Trouble

Today, I can already tell is going to be a problem. Last night I couldn’t get to sleep no matter how hard I tried because I was in so much pain. This morning, my legs still hurt, but are wobbly, yet stiff and heavy feeling. 

Yesterday I was tripping through the store. Things I progressing, and I don’t like it. It makes me worry that my next “episode” -as my mother calls it- might be permanent. 

I can no longer feel the ground I walk on at all, even when I attempt to stomp my feet. Down here in the boonies, that’s quite dangerous. My foot got caught in a hole recently and I had to use mostly my arms to get it loose. I was walking my big dog, who helped by sitting next to me and waiting. I think he thinks we can help each other through our “illnesses” as I see many people call polyneuropathy. 

My pooch might have epilepsy. He had a grand maul seizure once and I’ve been giving him medicine every day and night. Not one since, but he seems to be concerned with everything after the incident.

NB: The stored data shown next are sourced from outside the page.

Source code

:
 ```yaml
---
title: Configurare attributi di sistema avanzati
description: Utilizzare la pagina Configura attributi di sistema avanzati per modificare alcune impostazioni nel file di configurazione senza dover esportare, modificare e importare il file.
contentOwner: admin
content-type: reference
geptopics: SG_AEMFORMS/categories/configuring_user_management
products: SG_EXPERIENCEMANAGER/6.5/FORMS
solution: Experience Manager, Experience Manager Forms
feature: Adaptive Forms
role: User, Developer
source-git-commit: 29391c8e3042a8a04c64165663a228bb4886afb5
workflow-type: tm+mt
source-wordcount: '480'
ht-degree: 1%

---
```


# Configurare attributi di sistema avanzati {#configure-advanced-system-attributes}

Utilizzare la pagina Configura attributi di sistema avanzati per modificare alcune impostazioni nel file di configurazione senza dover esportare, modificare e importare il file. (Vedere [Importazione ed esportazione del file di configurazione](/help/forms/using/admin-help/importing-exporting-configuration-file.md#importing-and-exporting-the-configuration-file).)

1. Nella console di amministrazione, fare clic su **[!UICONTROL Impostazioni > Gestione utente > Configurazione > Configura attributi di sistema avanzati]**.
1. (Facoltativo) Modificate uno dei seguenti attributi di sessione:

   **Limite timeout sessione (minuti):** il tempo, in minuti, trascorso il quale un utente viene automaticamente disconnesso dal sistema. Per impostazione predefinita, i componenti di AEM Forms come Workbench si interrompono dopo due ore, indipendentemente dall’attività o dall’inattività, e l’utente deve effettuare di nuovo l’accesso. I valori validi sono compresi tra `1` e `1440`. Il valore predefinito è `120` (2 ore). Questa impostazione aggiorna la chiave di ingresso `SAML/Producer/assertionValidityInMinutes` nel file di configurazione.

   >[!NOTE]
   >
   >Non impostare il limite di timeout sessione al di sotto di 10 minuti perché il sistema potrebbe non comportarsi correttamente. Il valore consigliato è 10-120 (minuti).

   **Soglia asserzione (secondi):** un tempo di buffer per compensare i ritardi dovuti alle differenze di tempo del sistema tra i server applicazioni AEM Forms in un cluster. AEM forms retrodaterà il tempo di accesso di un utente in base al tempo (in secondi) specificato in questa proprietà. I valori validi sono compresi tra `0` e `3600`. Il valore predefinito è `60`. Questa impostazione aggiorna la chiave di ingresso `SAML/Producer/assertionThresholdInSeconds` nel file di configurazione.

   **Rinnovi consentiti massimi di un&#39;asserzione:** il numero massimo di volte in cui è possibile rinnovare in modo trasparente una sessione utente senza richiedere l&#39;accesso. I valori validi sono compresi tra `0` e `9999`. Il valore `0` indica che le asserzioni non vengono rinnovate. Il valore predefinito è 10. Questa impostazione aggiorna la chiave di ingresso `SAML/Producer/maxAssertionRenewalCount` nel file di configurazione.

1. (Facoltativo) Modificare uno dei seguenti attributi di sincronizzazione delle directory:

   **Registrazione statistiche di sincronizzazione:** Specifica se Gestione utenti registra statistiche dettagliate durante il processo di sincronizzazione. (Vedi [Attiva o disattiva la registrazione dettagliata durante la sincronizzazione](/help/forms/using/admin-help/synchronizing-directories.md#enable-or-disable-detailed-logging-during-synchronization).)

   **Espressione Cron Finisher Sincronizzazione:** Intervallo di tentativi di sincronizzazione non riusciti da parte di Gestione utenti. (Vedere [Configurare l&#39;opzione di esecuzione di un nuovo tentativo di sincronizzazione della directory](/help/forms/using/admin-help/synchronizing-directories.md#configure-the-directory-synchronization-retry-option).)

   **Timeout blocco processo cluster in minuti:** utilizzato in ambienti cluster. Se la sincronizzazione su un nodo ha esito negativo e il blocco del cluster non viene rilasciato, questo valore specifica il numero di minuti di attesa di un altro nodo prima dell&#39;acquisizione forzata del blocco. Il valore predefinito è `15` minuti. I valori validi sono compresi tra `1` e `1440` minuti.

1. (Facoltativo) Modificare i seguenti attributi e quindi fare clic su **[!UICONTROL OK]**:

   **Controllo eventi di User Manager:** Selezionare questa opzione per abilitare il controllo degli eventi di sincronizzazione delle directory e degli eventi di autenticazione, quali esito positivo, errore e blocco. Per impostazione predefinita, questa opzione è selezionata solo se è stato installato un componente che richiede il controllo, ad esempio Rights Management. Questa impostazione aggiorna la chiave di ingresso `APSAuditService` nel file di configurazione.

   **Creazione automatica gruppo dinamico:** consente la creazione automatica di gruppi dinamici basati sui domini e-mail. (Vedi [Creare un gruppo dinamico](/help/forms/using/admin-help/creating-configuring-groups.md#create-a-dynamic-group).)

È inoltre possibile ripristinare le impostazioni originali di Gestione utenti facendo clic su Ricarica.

Next week I go to see the incompetent doctor my primary sent me to once again, to gain any results and papers I can. Then, I will be calling a well-rated neurologist in my usual doctor-stop of 3 hours away. 
I’ve done research both online and in a few books. I plan on obtaining more when I get the chance. These doctors aren’t going to tell me that nothing is wrong. I’m sick of hearing it. I’m struggling every day just to hope I can still move in the morning. If that was them, they would be raving at anyone who would listen and demanding something for it, and then compensation for the length of time to get it. 

How many times do people have to console me from the ground before someone admits something is wrong? Is it that difficult? I didn’t even know I had polyneuropathy until I kept reading in my records “has history of” and got curious. Now, on a race to figure out when, why and how, many doctors are going to be finding me as a demanding annoyance. A ghost that constantly calls and pokes and checks up on every little thing. 

Doctor’s today need to learn that they work for the patient, not the other way around. Do not hold back information, do not say nothing is wrong just because you don’t know how to deal with it or don’t want to. It’s about the patient’s health. Not your paycheck. Get over it.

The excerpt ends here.